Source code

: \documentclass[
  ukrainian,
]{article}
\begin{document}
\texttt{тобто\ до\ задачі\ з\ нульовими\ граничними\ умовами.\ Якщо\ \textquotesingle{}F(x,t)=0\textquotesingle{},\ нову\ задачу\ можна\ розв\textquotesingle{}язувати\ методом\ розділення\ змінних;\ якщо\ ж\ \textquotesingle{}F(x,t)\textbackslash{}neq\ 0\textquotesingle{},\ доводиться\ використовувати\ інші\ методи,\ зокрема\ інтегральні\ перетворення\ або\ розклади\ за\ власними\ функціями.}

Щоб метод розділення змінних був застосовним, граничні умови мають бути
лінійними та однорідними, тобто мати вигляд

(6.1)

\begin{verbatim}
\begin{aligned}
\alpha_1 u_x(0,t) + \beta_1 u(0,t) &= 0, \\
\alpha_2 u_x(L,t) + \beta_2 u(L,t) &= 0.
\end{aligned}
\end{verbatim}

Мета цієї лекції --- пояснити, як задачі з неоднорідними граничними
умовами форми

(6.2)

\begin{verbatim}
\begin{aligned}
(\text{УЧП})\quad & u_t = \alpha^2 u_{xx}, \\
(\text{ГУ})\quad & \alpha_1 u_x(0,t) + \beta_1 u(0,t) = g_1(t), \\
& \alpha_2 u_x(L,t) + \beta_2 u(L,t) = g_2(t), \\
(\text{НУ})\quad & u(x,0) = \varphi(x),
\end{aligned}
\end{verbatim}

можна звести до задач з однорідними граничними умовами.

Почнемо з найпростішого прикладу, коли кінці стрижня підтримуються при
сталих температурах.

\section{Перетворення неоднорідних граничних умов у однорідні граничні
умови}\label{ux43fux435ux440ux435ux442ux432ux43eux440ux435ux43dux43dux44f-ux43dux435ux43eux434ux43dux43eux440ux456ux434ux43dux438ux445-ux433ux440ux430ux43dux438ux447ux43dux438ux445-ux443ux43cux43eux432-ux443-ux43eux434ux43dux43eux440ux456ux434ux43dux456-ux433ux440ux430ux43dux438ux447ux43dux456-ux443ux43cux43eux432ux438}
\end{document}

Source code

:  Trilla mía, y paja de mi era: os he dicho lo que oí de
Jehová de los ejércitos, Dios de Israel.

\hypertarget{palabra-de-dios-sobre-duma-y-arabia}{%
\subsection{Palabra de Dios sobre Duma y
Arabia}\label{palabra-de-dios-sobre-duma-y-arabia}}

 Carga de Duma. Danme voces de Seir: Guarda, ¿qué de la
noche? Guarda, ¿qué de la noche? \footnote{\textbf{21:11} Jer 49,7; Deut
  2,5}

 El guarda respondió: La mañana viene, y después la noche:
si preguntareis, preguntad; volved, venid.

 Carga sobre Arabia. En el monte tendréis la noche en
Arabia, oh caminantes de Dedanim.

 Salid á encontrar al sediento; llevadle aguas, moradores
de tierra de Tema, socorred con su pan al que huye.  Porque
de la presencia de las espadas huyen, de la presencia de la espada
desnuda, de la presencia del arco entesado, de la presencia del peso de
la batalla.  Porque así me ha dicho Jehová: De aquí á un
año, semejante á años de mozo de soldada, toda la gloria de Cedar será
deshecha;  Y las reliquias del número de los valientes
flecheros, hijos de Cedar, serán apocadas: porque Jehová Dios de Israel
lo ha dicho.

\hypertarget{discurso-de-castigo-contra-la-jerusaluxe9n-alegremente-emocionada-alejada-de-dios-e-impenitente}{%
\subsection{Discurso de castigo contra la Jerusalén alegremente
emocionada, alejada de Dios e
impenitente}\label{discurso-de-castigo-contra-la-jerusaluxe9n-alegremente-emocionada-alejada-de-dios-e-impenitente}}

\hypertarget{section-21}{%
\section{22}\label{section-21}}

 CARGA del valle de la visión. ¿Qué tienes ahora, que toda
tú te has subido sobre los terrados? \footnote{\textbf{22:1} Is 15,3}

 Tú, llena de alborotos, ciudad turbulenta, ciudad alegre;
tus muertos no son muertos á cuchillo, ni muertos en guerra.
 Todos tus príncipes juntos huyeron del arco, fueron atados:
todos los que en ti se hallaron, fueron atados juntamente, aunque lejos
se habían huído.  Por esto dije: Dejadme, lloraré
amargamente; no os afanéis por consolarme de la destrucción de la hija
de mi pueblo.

□ □ □ □

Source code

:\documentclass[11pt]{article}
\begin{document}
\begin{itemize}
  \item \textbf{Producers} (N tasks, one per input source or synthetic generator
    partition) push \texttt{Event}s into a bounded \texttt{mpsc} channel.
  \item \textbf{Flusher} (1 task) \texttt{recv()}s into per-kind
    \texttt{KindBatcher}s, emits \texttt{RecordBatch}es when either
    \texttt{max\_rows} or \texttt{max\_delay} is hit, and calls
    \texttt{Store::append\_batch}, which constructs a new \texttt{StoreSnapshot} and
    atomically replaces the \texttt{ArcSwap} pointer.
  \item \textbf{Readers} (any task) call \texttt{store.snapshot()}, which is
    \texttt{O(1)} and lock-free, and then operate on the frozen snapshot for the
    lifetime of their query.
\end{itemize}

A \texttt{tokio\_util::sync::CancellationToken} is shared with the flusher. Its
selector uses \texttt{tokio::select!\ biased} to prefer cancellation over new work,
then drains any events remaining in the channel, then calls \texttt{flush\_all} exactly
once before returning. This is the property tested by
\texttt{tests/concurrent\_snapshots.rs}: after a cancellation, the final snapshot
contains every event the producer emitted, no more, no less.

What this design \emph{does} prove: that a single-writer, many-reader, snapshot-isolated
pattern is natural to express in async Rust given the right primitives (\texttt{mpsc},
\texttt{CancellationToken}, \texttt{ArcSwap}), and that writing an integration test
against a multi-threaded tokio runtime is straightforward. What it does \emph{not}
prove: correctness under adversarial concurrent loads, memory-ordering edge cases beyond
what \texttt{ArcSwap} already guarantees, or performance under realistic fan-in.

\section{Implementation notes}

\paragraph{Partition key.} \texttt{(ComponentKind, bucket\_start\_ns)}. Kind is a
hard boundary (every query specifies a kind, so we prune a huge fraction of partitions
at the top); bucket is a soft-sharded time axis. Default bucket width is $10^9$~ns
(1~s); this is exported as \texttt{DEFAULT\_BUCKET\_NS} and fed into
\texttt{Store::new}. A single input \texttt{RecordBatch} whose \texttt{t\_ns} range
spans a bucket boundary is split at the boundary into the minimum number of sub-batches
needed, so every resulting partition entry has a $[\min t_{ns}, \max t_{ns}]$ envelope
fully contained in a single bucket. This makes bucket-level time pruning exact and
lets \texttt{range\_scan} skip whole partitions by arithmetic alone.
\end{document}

□ □ □ □

§ Prompt:
Retype exactly, and only, the lines above from the one where "todos los que" occurs up to and including the one where "de mi pueblo." occurs.

§ Written solution:
todos los que en ti se hallaron, fueron atados juntamente, aunque lejos
se habían huído.  Por esto dije: Dejadme, lloraré
amargamente; no os afanéis por consolarme de la destrucción de la hija
de mi pueblo.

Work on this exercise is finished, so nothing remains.